WHAT IS NEEDED: Each line below from the line with "### Contenedores" to the line with "First, we have" must be copied exactly, including those two, and no picture may appear in the copy.

[Collected data]
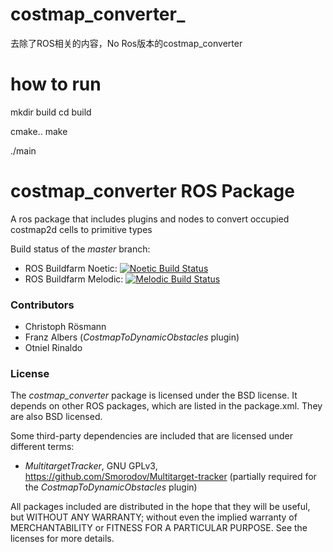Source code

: # costmap_converter_
去除了ROS相关的内容，No Ros版本的costmap_converter

# how to run

mkdir build
cd build

cmake..
make

./main


costmap_converter ROS Package
=============================

A ros package that includes plugins and nodes to convert occupied costmap2d cells to primitive types

Build status of the *master* branch:
- ROS Buildfarm Noetic: [![Noetic Build Status](http://build.ros.org/buildStatus/icon?job=Ndev__costmap_converter__ubuntu_focal_amd64)](http://build.ros.org/job/Ndev__costmap_converter__ubuntu_focal_amd64/)
- ROS Buildfarm Melodic: [![Melodic Build Status](http://build.ros.org/buildStatus/icon?job=Mdev__costmap_converter__ubuntu_bionic_amd64)](http://build.ros.org/job/Mdev__costmap_converter__ubuntu_bionic_amd64/)


### Contributors

- Christoph Rösmann
- Franz Albers (*CostmapToDynamicObstacles* plugin)
- Otniel Rinaldo


### License

The *costmap_converter* package is licensed under the BSD license.
It depends on other ROS packages, which are listed in the package.xml. They are also BSD licensed.

Some third-party dependencies are included that are licensed under different terms:
 - *MultitargetTracker*, GNU GPLv3, https://github.com/Smorodov/Multitarget-tracker
   (partially required for the *CostmapToDynamicObstacles* plugin)

All packages included are distributed in the hope that they will be useful, but WITHOUT ANY WARRANTY; without even the implied warranty of MERCHANTABILITY or FITNESS FOR A PARTICULAR PURPOSE. See the licenses for more details.



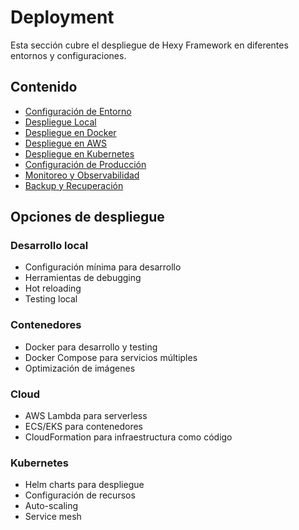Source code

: # Deployment

Esta sección cubre el despliegue de Hexy Framework en diferentes entornos y configuraciones.

## Contenido

- [Configuración de Entorno](./environment-setup.md)
- [Despliegue Local](./local-deployment.md)
- [Despliegue en Docker](./docker-deployment.md)
- [Despliegue en AWS](./aws-deployment.md)
- [Despliegue en Kubernetes](./kubernetes-deployment.md)
- [Configuración de Producción](./production-configuration.md)
- [Monitoreo y Observabilidad](./monitoring-observability.md)
- [Backup y Recuperación](./backup-recovery.md)

## Opciones de despliegue

### Desarrollo local

- Configuración mínima para desarrollo
- Herramientas de debugging
- Hot reloading
- Testing local

### Contenedores

- Docker para desarrollo y testing
- Docker Compose para servicios múltiples
- Optimización de imágenes

### Cloud

- AWS Lambda para serverless
- ECS/EKS para contenedores
- CloudFormation para infraestructura como código

### Kubernetes

- Helm charts para despliegue
- Configuración de recursos
- Auto-scaling
- Service mesh 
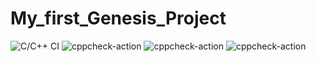 # My_first_Genesis_Project
![C/C++ CI](https://github.com/99002440/My_first_Genesis_Project/workflows/C/C++%20CI/badge.svg)
![cppcheck-action](https://github.com/99002440/My_first_Genesis_Project/workflows/cppcheck-action/badge.svg)
![cppcheck-action](https://github.com/99002440/My_first_Genesis_Project/workflows/cppcheck-action/badge.svg)
![cppcheck-action](https://github.com/99002440/My_first_Genesis_Project/workflows/cppcheck-action/badge.svg)
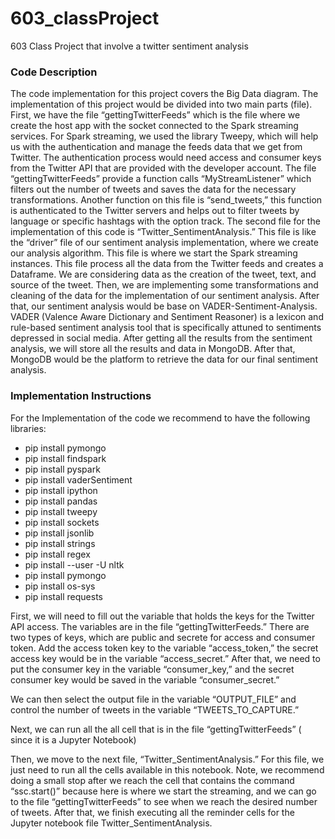 # 603_classProject
603 Class Project that involve a twitter sentiment analysis

### Code Description 
The code implementation for this project covers the Big Data diagram. The implementation of this project would be divided into two main parts  (file). 
First, we have the file “gettingTwitterFeeds” which is the file where we create the host app with the socket connected to the Spark streaming services. For Spark streaming, we used the library Tweepy, which will help us with the authentication and manage the feeds data that we get from Twitter. The authentication process would need access and consumer keys from the Twitter API that are provided with the developer account. The file “gettingTwitterFeeds” provide a function calls “MyStreamListener” which filters out the number of tweets and saves the data for the necessary transformations. Another function on this file is “send_tweets,” this function is authenticated to the Twitter servers and helps out to filter tweets by language or specific hashtags with the option track. 
The second file for the implementation of this code is “Twitter_SentimentAnalysis.” This file is like the “driver” file of our sentiment analysis implementation, where we create our analysis algorithm. This file is where we start the Spark streaming instances. This file process all the data from the Twitter feeds and creates a Dataframe. We are considering data as the creation of the tweet, text, and source of the tweet. Then, we are implementing some transformations and cleaning of the data for the implementation of our sentiment analysis. After that, our sentiment analysis would be base on VADER-Sentiment-Analysis. VADER (Valence Aware Dictionary and Sentiment Reasoner) is a lexicon and rule-based sentiment analysis tool that is specifically attuned to sentiments depressed in social media. After getting all the results from the sentiment analysis, we will store all the results and data in MongoDB. After that, MongoDB would be the platform to retrieve the data for our final sentiment analysis. 

### Implementation Instructions
For the Implementation of the code we recommend to have the following libraries: 
- pip install pymongo
- pip install findspark
- pip install pyspark
- pip install vaderSentiment
- pip install ipython
- pip install pandas
- pip install tweepy
- pip install sockets
- pip install jsonlib
- pip install strings
- pip install regex
- pip install --user -U nltk
- pip install pymongo
- pip install os-sys
- pip install requests

First, we will need to fill out the variable that holds the keys for the Twitter API access. The variables are in the file “gettingTwitterFeeds.” There are two types of keys, which are public and secrete for access and consumer token.  Add the access token key to the variable “access_token,” the secret access key would be in the variable “access_secret.” After that, we need to put the consumer key in the variable “consumer_key,” and the secret consumer key would be saved in the variable “consumer_secret.”

We can then select the output file in the variable “OUTPUT_FILE” and control the number of tweets in the variable “TWEETS_TO_CAPTURE.”

Next, we can run all the all cell that is in the file “gettingTwitterFeeds” ( since it is a Jupyter Notebook) 

Then, we move to the next file, “Twitter_SentimentAnalysis.” For this file, we just need to run all the cells available in this notebook. Note, we recommend doing a small stop after we reach the cell that contains the command “ssc.start()”  because here is where we start the streaming, and we can go to the file “gettingTwitterFeeds” to see when we reach the desired number of tweets. 
After that, we finish executing all the reminder cells for the Jupyter notebook file Twitter_SentimentAnalysis.
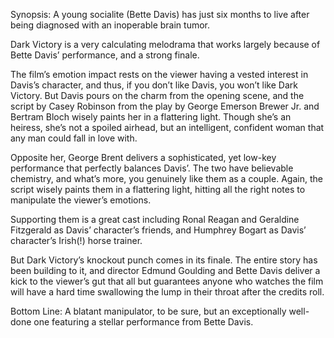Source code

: Synopsis: A young socialite (Bette Davis) has just six months to live after being diagnosed with an inoperable brain tumor.

Dark Victory is a very calculating melodrama that works largely because of Bette Davis’ performance, and a strong finale.

The film’s emotion impact rests on the viewer having a vested interest in Davis’s character, and thus, if you don’t like Davis, you won’t like Dark Victory.  But Davis pours on the charm from the opening scene, and the script by Casey Robinson from the play by George Emerson Brewer Jr. and Bertram Bloch wisely paints her in a flattering light.  Though she’s an heiress, she’s not a spoiled airhead, but an intelligent, confident woman that any man could fall in love with.

Opposite her, George Brent delivers a sophisticated, yet low-key performance that perfectly balances Davis’.  The two have believable chemistry, and what’s more, you genuinely like them as a couple.  Again, the script wisely paints them in a flattering light, hitting all the right notes to manipulate the viewer’s emotions.

Supporting them is a great cast including Ronal Reagan and Geraldine Fitzgerald as Davis’ character’s friends, and Humphrey Bogart as Davis’ character’s Irish(!) horse trainer.

But Dark Victory’s knockout punch comes in its finale.  The entire story has been building to it, and director Edmund Goulding and Bette Davis deliver a kick to the viewer’s gut that all but guarantees anyone who watches the film will have a hard time swallowing the lump in their throat after the credits roll.

Bottom Line: A blatant manipulator, to be sure, but an exceptionally well-done one featuring a stellar performance from Bette Davis.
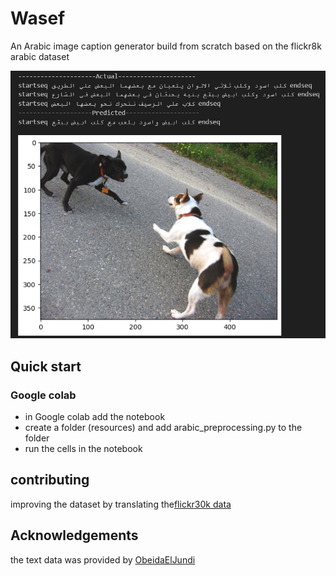 # Wasef
An Arabic image caption generator build from scratch 
based on the flickr8k arabic dataset 

![example](https://github.com/Mo-Adeeb-Alkahat/Wasef/blob/main/example.png)

## Quick start 
### Google colab
- in Google colab add the notebook  
- create a folder (resources) and add arabic_preprocessing.py to the folder
- run the cells in the notebook


## contributing 
improving the dataset by translating the[flickr30k data](https://github.com/BryanPlummer/flickr30k_entities)  

## Acknowledgements
the text data was provided by [ObeidaElJundi](https://github.com/ObeidaElJundi)



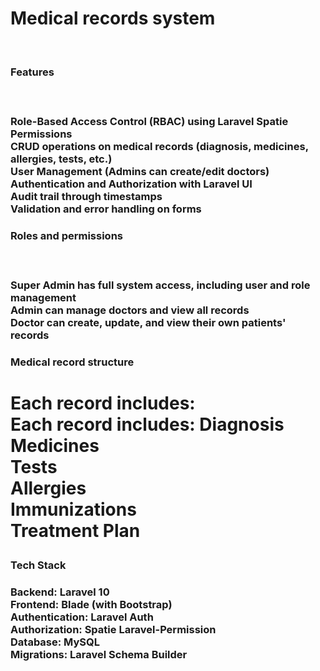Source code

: <h1> Medical records system </h1><br>

<p><h3> Features <h3><br></p>
<p>
Role-Based Access Control (RBAC) using Laravel Spatie Permissions<br>
CRUD operations on medical records (diagnosis, medicines, allergies, tests, etc.)<br>
User Management (Admins can create/edit doctors)<br>
Authentication and Authorization with Laravel UI<br>
Audit trail through timestamps<br>
Validation and error handling on forms<br>
</p>

<p><h3> Roles and permissions <h3> <br></p>
<p>
Super Admin	has full system access, including user and role management <br>
Admin can manage doctors and view all records<br>
Doctor	can create, update, and view their own patients' records<br>

</p>

<p><h3> Medical record structure <h1></p>
<p> Each record includes: <br>
Each record includes:
Diagnosis<br>
Medicines<br>
Tests<br>
Allergies<br>
Immunizations<br>
Treatment Plan<br>
</p>

<p><h3> Tech Stack <h3></p>
<p>
Backend: Laravel 10 <br>
Frontend: Blade (with Bootstrap)<br>
Authentication: Laravel Auth<br>
Authorization: Spatie Laravel-Permission<br>
Database: MySQL<br>
Migrations: Laravel Schema Builder<br>
</p>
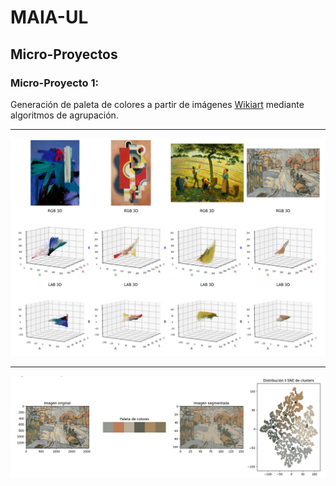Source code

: # MAIA-UL
## Micro-Proyectos
### **Micro-Proyecto 1:** 

Generación de paleta de colores a partir de imágenes [Wikiart](https://www.kaggle.com/datasets/steubk/wikiart) mediante algoritmos de agrupación.

---
![til](./img/clusters3D.png)

---
![til](./img/paleta.png)

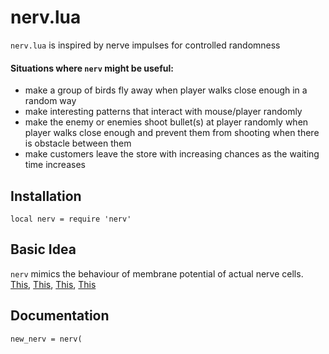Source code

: # nerv.lua
`nerv.lua` is inspired by nerve impulses for controlled randomness

#### Situations where `nerv` might be useful:
* make a group of birds fly away when player walks close enough in a random way
* make interesting patterns that interact with mouse/player randomly
* make the enemy or enemies shoot bullet(s) at player randomly when player walks close enough and prevent them from shooting when there is obstacle between them
* make customers leave the store with increasing chances as the waiting time increases

## Installation
`local nerv = require 'nerv'`

## Basic Idea
`nerv` mimics the behaviour of membrane potential of actual nerve cells. [This](http://health.howstuffworks.com/human-body/systems/nervous-system/nerve4.htm), [This](), [This](), [This]()

## Documentation
`new_nerv = nerv( `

THE COMPLETED TASK:
### Contenedores

- Docker para desarrollo y testing
- Docker Compose para servicios múltiples
- Optimización de imágenes

### Cloud

- AWS Lambda para serverless
- ECS/EKS para contenedores
- CloudFormation para infraestructura como código

### Kubernetes

- Helm charts para despliegue
- Configuración de recursos
- Auto-scaling
- Service mesh 
 # My_first_Genesis_Project
![C/C++ CI](https://github.com/99002440/My_first_Genesis_Project/workflows/C/C++%20CI/badge.svg)
![cppcheck-action](https://github.com/99002440/My_first_Genesis_Project/workflows/cppcheck-action/badge.svg)
![cppcheck-action](https://github.com/99002440/My_first_Genesis_Project/workflows/cppcheck-action/badge.svg)
![cppcheck-action](https://github.com/99002440/My_first_Genesis_Project/workflows/cppcheck-action/badge.svg)
 # 603_classProject
603 Class Project that involve a twitter sentiment analysis

### Code Description 
The code implementation for this project covers the Big Data diagram. The implementation of this project would be divided into two main parts  (file). 
First, we have the file “gettingTwitterFeeds” which is the file where we create the host app with the socket connected to the Spark streaming services. For Spark streaming, we used the library Tweepy, which will help us with the authentication and manage the feeds data that we get from Twitter. The authentication process would need access and consumer keys from the Twitter API that are provided with the developer account. The file “gettingTwitterFeeds” provide a function calls “MyStreamListener” which filters out the number of tweets and saves the data for the necessary transformations. Another function on this file is “send_tweets,” this function is authenticated to the Twitter servers and helps out to filter tweets by language or specific hashtags with the option track. 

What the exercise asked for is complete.